Let me quote it once again,

"Nalulungkot ka, umiiyak ka, DAHIL iniwan ka. HINDI dahil wala na siya."

Makes sense? Of course it does. I actually heard this from my best friend, as she quoted a priest who said these lines. Then these words were suddenly stuck on my head and it eventually inspired me to write on my blog again. Why?

Because I know how it feels. To be sad, depressed, hopeless, left behind, hanging and alone with no choice. Name it. We surely have went through these feelings - when people leave us, when someone dies, when a friend ignores us, or even when a loved one decided to go on with life without us. Heartbreaking. You're feeling bad for yourself. Because once again, someone has to leave you. And they left you with no choice but to accept it and just be happy for them.

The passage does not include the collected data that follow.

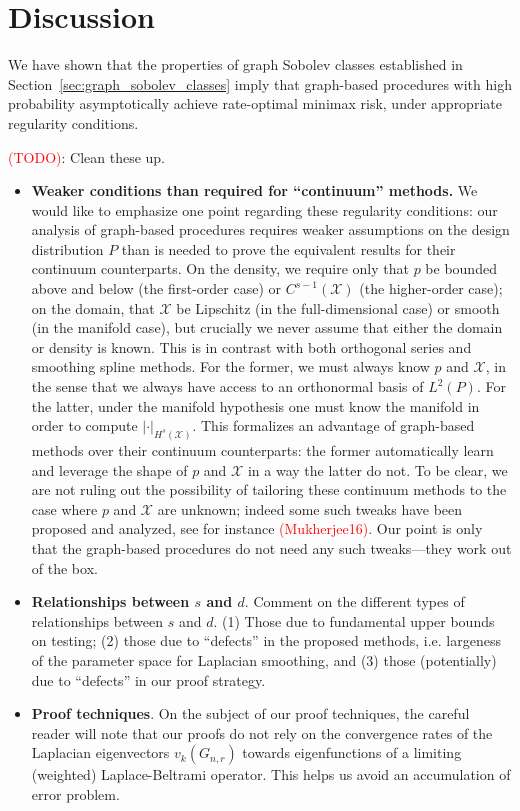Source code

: \documentclass{article}
\newcommand{\1}{\mathbf{1}}
\newcommand{\Xset}{\mathcal{X}}
\newcommand{\Leb}{L}
\theoremstyle{alden}
\theoremstyle{aldenthm}
\theoremstyle{definition}
\theoremstyle{remark}
\begin{document}
\section{Discussion}
\label{sec:discussion}
We have shown that the properties of graph Sobolev classes established in Section~\ref{sec:graph_sobolev_classes} imply that graph-based procedures with high probability asymptotically achieve rate-optimal minimax risk, under appropriate regularity conditions. 

\textcolor{red}{(TODO)}: Clean these up.
\begin{itemize}
	\item \textbf{Weaker conditions than required for ``continuum'' methods.}  We would like to emphasize one point regarding these regularity conditions: our analysis of graph-based procedures requires weaker assumptions on the design distribution $P$ than is needed to prove the equivalent results for their continuum counterparts. On the density, we require only that $p$ be bounded above and below (the first-order case) or $C^{s-1}(\Xset)$ (the higher-order case); on the domain, that $\Xset$ be Lipschitz (in the full-dimensional case) or smooth (in the manifold case), but crucially we never assume that either the domain or density is known. This is in contrast with both orthogonal series and smoothing spline methods. For the former, we must always know $p$ and $\Xset$, in the sense that we always have access to an orthonormal basis of $\Leb^2(P)$. For the latter, under the manifold hypothesis one must know the manifold in order to compute $|\cdot|_{H^s(\Xset)}$. This formalizes an advantage of graph-based methods over their continuum counterparts: the former automatically learn and leverage the shape of $p$ and $\Xset$ in a way the latter do not. To be clear, we are not ruling out the possibility of tailoring these continuum methods to the case where $p$ and $\Xset$ are unknown; indeed some such tweaks have been proposed and analyzed, see for instance \textcolor{red}{(Mukherjee16)}. Our point is only that the graph-based procedures do not need any such tweaks---they work out of the box.
	\item \textbf{Relationships between $s$ and $d$}. Comment on the different types of relationships between $s$ and $d$. (1) Those due to fundamental upper bounds on testing; (2) those due to ``defects'' in the proposed methods, i.e. largeness of the parameter space for Laplacian smoothing, and (3) those (potentially) due to ``defects'' in our proof strategy.
	\item \textbf{Proof techniques}. On the subject of our proof techniques, the careful reader will note that our proofs do not rely on the convergence rates of the Laplacian eigenvectors $v_k(G_{n,r})$ towards eigenfunctions of a limiting (weighted) Laplace-Beltrami operator. This helps us avoid an accumulation of error problem.

\end{itemize}
\end{document}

In this kind of circumstance, people would usually think, "Hindi ko kakayanin pag iniwan mo ako." Or, "Hindi ko alam gagawin ko pag nawala ka." I've heard these lines a hundred times before. Witnessed it on my own. These words were usually giving a person the feeling that someone is afraid of losing them, that someone could not live without them. But eventually these words were just words. Because no matter how much we try to keep and hold on to these, they would just mean nothing when the time comes.

Some people would say, "I couldn't go on with life without him/her anymore." And some wise man would answer, "Nagawa mo ngang mabuhay noon nang wala siya. Magagawa mo ulit yan." And normally our response would be, "Iba kasi nung dumating siya sa buhay ko. Nasanay na ako na nandiyan siya."

My stand on that? Nasanay ka lang. And now that you're left alone again, you just didn't like the feeling that someone just broke your heart for the nth time. (Who does?) But the point is, you could still go on. You could be happy. You could live your life the way you did before. It wouldn't really be the same, because of the simple reason that nothing ever stays the same. It is actually a matter of choosing between being happy or feeling sorry for yourself.

Honestly, I used to believe that the lost of someone we used to value so much is the reason why we feel bad, even so depressed at times. Then I heard the words, "Nalulungkot ka, umiiyak ka, DAHIL iniwan ka. HINDI dahil wala na siya," and I started to realize how true it was. How empty it feels to be left behind. Nawalan na ako ng mahal sa buhay at alam ko yung pakiramdam. Pero ngayon ko lang narealize na iniyakan ko sila dahil iniwan nila ako; dahil iniwan nila kaming malalapit sa buhay nila na nasanay na sa presensiya at pangangalaga nila. We're not actually crying for the fact that they're gone. We're actually mourning for ourselves because we just couldn't be with them as often as we used to before, because they left us. When in truth, we should be happy because they aren't feeling the pain this Earth has to give them. God has already taken them to heaven and took away their pain.

And from this, I actually had the courage to face the world again. I could live without you, my dear friend. It won't really be the same, but I'm doing well. The sadness and emptiness I am having is not because of your absence in my life. It's more of the feeling you've given me when you walked out at the unexpected time. Didn't brace myself for that, because I've been believing in you all along. I've been holding on to promises, to those words you've said before. I'm over those romantic conversations. You were the one who used to tell me how afraid you are of losing me, of me getting tired of you, of me deciding to just leave you hanging. But who did what? Who broke whose heart? Who felt what? WHO?

HINDI AKO NALULUNGKOT AT HINDI KITA INIYAKAN NOON DAHIL WALA KA NA. NARAMDAMAN KO PALA YUNG MGA YUN DAHIL INIWAN MO AKO. . . when you said you won't at wala kamong magbabago.